*Work to complete:*
Would you quote the material below from its first line through the line containing "- [Run](#run)", exactly and with both ends included?

*Supplied data:*
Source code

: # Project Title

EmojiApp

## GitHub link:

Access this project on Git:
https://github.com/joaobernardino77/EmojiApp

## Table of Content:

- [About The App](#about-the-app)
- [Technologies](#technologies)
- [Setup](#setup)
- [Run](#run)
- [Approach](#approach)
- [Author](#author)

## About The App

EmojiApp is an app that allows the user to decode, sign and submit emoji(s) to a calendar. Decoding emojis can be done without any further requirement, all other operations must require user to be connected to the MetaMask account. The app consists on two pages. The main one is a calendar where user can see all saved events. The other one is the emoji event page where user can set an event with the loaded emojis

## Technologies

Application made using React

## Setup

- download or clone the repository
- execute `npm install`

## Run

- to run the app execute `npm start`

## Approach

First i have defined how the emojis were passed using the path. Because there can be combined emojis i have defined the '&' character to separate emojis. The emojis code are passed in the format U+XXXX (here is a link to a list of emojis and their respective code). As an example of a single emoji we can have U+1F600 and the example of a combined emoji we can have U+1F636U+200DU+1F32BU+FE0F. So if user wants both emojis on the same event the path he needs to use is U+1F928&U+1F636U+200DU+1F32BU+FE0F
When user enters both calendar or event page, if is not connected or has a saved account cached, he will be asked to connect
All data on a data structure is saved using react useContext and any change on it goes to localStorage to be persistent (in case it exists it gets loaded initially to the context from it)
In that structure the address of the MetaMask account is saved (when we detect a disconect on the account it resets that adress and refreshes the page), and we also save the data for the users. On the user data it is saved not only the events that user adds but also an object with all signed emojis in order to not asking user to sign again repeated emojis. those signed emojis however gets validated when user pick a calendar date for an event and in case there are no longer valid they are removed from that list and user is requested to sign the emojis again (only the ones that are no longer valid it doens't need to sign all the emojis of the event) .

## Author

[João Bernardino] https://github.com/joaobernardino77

*Solved exercise:*
Source code

: # Project Title

EmojiApp

## GitHub link:

Access this project on Git:
https://github.com/joaobernardino77/EmojiApp

## Table of Content:

- [About The App](#about-the-app)
- [Technologies](#technologies)
- [Setup](#setup)
- [Run](#run)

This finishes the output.